Una ricerca della Purdue University ha fissato lo stipendio perfetto per un single. Oltre quella soglia, il benessere complessivo cala, perché la ricchezza può ritorcersi contro
Il primo è stato Richard Easterlin, professore di economia in California. Era il 1974 e mentre al Forum economico di Davos si discuteva animatamente del crollo della produttività in Europa — la preoccupazione principale era quella — lui elaborò il famoso «paradosso della felicità»: con l’aumentare del reddito, la felicità cresce sì, ma fino a un certo punto, poi diminuisce seguendo una curva ad U rovesciata. Da allora di studi simili ce ne sono stati molti, sempre più dettagliati. L’ultimo è della Purdue University, nello Stato dell’Indiana, e fissa in 95 mila dollari (77 mila euro) l’apice della U di Easterlin, ovvero lo stipendio perfetto, l’ideale per essere felici. Poco meno di 80 mila euro (lordi) l’anno, dunque — una cifra importante —, a patto però di essere single (per le famiglie l’importo si alza).

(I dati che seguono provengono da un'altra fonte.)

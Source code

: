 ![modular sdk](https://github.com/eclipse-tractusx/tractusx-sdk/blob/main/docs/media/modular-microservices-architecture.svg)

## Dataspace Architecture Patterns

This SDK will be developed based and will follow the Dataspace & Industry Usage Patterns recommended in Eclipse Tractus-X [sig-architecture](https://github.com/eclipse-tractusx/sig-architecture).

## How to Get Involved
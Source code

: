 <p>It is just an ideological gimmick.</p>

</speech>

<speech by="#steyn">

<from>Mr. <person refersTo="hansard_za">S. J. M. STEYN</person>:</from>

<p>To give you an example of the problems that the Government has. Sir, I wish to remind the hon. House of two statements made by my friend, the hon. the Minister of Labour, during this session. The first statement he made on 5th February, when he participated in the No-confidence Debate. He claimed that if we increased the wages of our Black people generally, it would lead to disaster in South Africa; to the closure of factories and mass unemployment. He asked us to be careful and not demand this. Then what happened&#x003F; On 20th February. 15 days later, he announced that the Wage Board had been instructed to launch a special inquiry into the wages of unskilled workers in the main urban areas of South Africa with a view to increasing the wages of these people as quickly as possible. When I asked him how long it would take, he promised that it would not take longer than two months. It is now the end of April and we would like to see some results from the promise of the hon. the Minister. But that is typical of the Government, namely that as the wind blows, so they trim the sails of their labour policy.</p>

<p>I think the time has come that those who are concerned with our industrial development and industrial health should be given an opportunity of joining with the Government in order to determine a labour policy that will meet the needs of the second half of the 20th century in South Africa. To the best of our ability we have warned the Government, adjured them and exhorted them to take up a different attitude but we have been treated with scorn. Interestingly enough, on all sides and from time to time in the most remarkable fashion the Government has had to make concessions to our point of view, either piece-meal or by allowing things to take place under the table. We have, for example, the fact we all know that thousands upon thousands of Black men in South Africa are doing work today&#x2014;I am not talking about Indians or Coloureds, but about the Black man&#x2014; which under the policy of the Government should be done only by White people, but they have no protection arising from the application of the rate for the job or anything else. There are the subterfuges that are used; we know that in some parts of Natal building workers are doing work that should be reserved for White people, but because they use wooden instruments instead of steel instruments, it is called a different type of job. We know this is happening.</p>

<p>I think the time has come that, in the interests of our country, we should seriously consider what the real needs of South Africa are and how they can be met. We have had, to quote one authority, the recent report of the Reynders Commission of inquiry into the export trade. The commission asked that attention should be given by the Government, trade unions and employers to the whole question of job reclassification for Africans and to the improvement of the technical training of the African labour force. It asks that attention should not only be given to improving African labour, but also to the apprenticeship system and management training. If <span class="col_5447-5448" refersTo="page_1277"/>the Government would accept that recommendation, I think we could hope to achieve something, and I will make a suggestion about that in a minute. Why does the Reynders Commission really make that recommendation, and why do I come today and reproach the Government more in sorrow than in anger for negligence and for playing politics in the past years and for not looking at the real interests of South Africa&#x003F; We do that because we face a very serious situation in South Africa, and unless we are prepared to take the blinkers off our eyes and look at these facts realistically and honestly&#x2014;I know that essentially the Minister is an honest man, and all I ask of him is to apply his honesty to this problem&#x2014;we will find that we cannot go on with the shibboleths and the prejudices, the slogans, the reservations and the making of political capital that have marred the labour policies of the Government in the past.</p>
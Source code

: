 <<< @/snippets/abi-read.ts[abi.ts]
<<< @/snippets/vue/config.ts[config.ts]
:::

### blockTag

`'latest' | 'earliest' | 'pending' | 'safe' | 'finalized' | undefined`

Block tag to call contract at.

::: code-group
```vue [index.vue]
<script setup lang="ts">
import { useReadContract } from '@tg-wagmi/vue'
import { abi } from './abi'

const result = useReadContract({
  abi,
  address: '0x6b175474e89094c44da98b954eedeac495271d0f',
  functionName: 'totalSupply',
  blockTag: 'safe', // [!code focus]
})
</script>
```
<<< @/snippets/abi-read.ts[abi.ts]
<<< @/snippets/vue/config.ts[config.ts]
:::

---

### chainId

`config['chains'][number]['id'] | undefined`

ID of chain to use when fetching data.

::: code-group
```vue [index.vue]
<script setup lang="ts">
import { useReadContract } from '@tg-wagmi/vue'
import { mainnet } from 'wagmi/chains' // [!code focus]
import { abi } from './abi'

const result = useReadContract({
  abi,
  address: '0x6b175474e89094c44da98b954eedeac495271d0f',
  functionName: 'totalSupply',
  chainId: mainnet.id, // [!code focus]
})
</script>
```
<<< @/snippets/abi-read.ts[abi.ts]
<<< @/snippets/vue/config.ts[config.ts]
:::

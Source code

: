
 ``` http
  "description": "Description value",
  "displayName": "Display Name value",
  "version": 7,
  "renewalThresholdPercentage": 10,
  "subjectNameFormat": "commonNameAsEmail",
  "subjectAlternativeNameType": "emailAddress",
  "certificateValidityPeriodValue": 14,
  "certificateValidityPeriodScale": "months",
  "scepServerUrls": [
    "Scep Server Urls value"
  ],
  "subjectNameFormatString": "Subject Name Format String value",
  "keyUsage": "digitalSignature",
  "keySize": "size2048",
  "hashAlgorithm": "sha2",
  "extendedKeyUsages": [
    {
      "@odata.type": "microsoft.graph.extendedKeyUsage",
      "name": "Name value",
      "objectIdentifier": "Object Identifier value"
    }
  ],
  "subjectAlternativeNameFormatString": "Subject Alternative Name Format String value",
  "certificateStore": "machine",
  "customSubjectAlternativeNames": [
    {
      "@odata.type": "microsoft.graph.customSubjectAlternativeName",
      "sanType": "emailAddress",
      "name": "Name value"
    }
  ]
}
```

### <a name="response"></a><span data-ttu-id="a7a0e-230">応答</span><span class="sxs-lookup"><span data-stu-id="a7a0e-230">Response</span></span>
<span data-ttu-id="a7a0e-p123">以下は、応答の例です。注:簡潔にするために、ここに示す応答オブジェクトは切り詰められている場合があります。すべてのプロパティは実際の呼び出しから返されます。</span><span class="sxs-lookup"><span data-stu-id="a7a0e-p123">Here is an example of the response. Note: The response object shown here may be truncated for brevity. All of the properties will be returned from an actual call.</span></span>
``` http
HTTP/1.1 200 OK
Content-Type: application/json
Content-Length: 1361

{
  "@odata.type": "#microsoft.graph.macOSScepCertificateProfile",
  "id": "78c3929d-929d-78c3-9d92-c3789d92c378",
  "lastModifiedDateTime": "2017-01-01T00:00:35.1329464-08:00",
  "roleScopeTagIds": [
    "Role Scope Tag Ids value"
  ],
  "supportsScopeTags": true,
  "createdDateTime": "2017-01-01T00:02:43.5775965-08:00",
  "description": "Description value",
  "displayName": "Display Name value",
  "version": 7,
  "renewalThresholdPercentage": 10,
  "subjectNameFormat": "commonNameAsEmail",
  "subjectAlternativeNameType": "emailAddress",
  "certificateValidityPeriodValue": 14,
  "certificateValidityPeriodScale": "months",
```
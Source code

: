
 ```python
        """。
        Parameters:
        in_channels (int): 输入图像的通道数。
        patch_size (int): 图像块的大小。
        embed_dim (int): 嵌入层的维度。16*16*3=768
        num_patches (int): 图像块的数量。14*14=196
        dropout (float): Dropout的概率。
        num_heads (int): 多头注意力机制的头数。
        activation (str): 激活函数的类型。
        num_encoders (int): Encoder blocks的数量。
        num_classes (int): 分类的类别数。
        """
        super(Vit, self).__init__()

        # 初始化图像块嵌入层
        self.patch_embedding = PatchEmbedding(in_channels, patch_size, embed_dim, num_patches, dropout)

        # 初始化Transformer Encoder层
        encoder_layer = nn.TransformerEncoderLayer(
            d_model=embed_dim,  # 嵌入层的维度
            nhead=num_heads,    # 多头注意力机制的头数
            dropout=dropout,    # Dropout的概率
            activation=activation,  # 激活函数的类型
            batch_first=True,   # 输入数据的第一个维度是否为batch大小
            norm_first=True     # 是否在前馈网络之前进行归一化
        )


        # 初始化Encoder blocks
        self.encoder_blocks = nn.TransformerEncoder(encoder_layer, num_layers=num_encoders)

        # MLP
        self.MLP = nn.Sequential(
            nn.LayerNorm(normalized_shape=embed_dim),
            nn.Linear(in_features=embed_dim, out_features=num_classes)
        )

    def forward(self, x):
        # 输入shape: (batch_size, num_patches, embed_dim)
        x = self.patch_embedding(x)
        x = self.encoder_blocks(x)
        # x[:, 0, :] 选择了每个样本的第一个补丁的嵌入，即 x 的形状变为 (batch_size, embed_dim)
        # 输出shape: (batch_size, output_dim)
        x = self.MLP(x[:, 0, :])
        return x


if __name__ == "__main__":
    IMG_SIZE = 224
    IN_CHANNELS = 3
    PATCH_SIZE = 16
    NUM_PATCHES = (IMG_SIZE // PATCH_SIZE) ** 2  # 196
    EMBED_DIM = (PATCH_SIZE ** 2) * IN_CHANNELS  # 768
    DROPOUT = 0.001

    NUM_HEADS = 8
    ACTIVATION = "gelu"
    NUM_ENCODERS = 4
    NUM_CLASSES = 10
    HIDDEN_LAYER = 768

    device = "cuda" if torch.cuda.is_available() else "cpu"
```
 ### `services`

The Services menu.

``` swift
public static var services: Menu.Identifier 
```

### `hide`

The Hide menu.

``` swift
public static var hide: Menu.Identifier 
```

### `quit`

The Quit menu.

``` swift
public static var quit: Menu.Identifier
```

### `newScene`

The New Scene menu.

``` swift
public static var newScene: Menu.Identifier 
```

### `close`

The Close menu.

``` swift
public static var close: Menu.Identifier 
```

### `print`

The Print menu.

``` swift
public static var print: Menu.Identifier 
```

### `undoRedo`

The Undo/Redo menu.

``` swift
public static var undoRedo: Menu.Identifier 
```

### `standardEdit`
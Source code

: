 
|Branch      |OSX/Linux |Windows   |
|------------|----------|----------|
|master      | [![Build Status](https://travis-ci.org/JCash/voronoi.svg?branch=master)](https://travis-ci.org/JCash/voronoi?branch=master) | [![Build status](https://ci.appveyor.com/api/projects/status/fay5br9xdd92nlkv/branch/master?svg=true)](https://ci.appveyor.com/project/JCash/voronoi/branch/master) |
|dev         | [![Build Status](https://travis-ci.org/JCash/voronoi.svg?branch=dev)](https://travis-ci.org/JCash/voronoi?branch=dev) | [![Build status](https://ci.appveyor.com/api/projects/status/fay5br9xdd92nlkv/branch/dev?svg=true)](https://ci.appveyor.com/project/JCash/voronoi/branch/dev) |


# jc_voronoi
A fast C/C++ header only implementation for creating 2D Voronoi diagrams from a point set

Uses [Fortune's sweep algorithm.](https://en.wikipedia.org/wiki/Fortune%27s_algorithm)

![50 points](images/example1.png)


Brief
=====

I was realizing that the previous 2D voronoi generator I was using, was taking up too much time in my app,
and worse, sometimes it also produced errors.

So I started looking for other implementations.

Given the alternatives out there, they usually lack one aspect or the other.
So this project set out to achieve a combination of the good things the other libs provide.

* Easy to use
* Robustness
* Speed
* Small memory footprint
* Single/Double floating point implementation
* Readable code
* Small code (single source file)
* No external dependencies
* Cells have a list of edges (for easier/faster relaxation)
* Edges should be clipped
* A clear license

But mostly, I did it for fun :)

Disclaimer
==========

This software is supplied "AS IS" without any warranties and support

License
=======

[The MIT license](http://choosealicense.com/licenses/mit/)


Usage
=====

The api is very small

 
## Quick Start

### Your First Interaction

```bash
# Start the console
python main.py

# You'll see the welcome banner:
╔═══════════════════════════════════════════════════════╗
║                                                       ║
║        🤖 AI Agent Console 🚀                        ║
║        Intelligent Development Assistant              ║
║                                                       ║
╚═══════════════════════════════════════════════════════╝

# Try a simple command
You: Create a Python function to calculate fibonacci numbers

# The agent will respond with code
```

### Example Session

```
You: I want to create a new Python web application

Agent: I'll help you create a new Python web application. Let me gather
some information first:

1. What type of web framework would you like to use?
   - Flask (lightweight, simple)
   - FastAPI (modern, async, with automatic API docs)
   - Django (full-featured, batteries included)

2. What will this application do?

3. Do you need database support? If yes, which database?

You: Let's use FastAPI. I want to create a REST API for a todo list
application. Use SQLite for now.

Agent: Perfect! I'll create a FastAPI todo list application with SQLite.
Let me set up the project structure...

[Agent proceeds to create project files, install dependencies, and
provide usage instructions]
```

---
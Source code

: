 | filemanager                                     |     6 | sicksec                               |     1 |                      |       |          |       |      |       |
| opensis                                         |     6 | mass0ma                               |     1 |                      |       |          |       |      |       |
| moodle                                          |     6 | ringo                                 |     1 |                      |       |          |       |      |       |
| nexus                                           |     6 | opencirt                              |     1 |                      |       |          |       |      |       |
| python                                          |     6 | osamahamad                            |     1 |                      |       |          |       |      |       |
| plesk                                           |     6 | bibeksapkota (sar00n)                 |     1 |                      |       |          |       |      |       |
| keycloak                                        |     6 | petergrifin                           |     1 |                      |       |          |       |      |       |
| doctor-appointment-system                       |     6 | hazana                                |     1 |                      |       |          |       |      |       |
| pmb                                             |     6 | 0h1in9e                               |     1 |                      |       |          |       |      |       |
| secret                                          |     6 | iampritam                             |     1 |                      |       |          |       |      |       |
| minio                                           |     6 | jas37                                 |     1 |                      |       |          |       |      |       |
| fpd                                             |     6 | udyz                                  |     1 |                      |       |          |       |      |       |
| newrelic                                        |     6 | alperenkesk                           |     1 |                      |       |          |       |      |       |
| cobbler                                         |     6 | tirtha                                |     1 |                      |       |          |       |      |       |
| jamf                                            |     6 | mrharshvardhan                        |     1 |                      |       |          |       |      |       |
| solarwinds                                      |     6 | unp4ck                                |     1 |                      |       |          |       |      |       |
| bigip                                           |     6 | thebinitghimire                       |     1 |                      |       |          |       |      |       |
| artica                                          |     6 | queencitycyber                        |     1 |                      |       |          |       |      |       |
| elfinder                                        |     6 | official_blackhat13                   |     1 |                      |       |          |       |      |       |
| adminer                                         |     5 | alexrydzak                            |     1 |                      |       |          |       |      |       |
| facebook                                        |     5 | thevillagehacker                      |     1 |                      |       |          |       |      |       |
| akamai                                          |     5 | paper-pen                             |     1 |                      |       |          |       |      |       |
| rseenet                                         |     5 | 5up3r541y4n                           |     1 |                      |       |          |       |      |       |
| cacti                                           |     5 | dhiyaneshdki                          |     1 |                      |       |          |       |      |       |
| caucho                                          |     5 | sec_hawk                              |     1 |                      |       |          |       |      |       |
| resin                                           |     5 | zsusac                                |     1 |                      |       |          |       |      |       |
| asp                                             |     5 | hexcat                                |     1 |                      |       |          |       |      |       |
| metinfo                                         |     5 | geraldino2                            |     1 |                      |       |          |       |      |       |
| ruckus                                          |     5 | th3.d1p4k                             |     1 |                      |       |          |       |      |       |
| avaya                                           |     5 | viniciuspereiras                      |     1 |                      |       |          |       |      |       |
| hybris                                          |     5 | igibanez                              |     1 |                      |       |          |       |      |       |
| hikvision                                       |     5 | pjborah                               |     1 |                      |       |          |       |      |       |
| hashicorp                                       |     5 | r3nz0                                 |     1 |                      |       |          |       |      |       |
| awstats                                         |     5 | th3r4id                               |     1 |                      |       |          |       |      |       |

Sopra questo tetto, continua lo studio, il benessere cala seguendo la curva discendente di Easterlin. Pubblicata su Nature Human Behaviour, la ricerca si basa sui dati del sondaggio Gallup World Poll, rappresentativo di 1,7 milioni di persone in tutto il mondo. I risultati dei 164 Paesi esaminati sono stati rielaborati in base al potere d’acquisto.
Relazioni umane
Ottantamila euro per essere felici: è tanto? Poco? Nel 2010 una ricerca analoga dell’Università di Princeton, cui aveva partecipato anche il Nobel Daniel Kahneman, era stata più prudente, fermandosi a 75 mila dollari (20 mila meno della cifra indicata ora), mentre il newyorkese Marist Institute for Public Opinion era sceso a 50 mila. «La soglia proposta dalla Purdue University, molto alta, mi pare sconti il fatto che viviamo in società consumistiche, che ci spingono a consumare sempre di più nell’illusione che così si raggiunga la felicità — riflette Emanuele Felice, economista e autore della recentissima Storia economica della felicità, pubblicata da Il Mulino —. È la felicità come orizzonte che si allontana man mano che cerchiamo di raggiungerla. Ma 30 mila euro l’anno non bastano per essere felici? Invece di valorizzare le relazioni umane e la vita etica, alziamo l’asticella. Siamo ossessionati dalla felicità consumistica, in questo modo però finiamo per essere sempre più infelici».
Effetto opposto
Se sulle cifre c’è poco accordo, resta il fatto che il nuovo studio rafforza quella che ormai appare una teoria inattaccabile: una volta soddisfatti i bisogni di base — cibo e abiti, ma anche la possibilità di curarsi in modo decente, studiare, divertirsi di tanto in tanto — avere soldi in più non solo non rende più felici, ma si ritorce contro, rivelandosi fattore di infelicità. Nel 2009 (lo scriveva The Journal of Positive Psychology), gli americani credevano ancora che il loro livello di soddisfazione si sarebbe raddoppiato con il raddoppiare del reddito (Princeton dimostrò che era vero solo per 9 persone su cento): ora questo appare inequivocabilmente come una fake news.
Fattori soggettivi
«Calcolare con precisione una soglia di reddito non ha molto senso, perché le situazioni variano enormemente da contesto a contesto e da persona a persona: la felicità è soggettiva e ha perfino una componente genetica — riprende Emanuele Felice —. Io direi: soddisfatte le necessità di base, comincia il bello. Si scopre che per la felicità contano altre due cose: la qualità delle relazioni umane, fondate sulla libertà e non sulla costrizione, e la possibilità di vivere una vita che consideriamo degna di essere vissuta, magari perché la scegliamo liberamente». Comunque sia, «la felicità nelle sue varie forme non è più un piacevole extra rispetto a ciò che importa davvero, ossia i soldi», scrive il sociologo ed economista Wiliam Davies ne L’industria della felicità (Einaudi). Il nesso fra i due è meno stretto di quello che siamo disposti a credere. «Cerchiamo di costruire un mondo in cui diamo a tutti i diritti umani fondamentali — chiude Emanuele Felice —. E poi che ognuno sia felice, o meno, come meglio crede».